EXERCISE OBJECTIVE — When you find the line with "- 위 식에서 **log" among the records below, reproduce it and each line after it exactly, ending with the line with "In today's thrilling".

-- PROVIDED RECORDS follows --

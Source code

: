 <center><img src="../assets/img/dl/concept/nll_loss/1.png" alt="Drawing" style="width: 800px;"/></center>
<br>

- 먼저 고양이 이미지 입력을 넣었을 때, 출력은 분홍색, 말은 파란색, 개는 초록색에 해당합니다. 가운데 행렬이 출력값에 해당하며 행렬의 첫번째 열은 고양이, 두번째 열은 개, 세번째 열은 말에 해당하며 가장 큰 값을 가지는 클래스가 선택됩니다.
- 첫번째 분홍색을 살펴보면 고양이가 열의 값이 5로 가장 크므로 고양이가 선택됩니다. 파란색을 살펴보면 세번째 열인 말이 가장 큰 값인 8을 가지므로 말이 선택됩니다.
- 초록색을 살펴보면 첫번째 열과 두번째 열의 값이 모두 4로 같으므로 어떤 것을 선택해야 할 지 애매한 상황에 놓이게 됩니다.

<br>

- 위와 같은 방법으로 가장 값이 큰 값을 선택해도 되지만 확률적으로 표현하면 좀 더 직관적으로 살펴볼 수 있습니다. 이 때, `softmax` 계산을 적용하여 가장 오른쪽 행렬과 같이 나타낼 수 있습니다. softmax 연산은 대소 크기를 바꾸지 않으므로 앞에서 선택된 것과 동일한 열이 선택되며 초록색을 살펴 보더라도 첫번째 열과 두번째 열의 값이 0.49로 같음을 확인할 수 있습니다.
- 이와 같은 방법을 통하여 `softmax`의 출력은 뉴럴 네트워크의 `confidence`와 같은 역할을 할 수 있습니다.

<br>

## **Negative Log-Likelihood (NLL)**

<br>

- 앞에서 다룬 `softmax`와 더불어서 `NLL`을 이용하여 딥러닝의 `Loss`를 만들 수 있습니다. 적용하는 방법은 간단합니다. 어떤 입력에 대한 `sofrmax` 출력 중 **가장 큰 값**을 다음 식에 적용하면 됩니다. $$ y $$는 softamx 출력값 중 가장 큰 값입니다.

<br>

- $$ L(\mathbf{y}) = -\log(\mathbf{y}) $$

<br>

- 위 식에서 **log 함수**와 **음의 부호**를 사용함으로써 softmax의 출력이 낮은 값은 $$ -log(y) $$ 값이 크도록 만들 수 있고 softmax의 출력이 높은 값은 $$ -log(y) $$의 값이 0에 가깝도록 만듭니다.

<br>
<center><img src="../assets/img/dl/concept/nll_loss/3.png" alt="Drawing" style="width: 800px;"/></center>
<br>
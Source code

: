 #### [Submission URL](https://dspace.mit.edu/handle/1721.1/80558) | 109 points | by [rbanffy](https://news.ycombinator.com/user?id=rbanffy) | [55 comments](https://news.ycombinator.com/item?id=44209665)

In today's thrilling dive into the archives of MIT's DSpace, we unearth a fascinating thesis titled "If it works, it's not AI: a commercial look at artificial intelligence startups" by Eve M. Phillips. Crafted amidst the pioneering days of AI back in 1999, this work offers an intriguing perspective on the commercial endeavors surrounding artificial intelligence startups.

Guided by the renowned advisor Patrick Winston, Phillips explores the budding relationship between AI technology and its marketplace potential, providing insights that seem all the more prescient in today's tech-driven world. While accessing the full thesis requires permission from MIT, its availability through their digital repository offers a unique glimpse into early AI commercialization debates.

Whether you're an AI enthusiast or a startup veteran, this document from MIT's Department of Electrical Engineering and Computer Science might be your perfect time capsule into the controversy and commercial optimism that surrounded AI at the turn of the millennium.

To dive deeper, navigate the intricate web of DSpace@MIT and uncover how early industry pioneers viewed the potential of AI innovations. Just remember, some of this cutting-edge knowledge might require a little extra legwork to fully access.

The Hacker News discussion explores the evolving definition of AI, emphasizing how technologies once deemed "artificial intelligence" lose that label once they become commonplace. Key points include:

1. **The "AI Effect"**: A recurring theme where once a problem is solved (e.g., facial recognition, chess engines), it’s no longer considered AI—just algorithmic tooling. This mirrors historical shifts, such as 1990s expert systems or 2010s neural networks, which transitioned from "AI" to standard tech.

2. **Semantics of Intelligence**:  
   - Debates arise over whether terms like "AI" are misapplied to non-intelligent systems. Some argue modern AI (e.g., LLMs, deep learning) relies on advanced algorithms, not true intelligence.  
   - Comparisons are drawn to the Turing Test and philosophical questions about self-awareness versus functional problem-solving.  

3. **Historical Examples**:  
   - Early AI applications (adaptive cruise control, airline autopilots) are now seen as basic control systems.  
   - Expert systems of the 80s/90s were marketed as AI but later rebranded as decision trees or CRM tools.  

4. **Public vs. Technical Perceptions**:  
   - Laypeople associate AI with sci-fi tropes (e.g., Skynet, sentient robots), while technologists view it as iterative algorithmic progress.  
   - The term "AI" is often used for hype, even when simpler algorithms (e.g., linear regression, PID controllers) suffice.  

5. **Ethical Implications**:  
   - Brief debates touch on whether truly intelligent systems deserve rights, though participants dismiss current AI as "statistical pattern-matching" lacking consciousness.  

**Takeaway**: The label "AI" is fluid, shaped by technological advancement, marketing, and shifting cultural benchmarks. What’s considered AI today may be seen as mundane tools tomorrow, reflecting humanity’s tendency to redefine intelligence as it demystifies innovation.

-- PROVIDED RECORDS concluded --

ANSWER BOX —
- 위 식에서 **log 함수**와 **음의 부호**를 사용함으로써 softmax의 출력이 낮은 값은 $$ -log(y) $$ 값이 크도록 만들 수 있고 softmax의 출력이 높은 값은 $$ -log(y) $$의 값이 0에 가깝도록 만듭니다.

<br>
<center><img src="../assets/img/dl/concept/nll_loss/3.png" alt="Drawing" style="width: 800px;"/></center>
<br>
Source code

: #### [Submission URL](https://dspace.mit.edu/handle/1721.1/80558) | 109 points | by [rbanffy](https://news.ycombinator.com/user?id=rbanffy) | [55 comments](https://news.ycombinator.com/item?id=44209665)

In today's thrilling dive into the archives of MIT's DSpace, we unearth a fascinating thesis titled "If it works, it's not AI: a commercial look at artificial intelligence startups" by Eve M. Phillips. Crafted amidst the pioneering days of AI back in 1999, this work offers an intriguing perspective on the commercial endeavors surrounding artificial intelligence startups.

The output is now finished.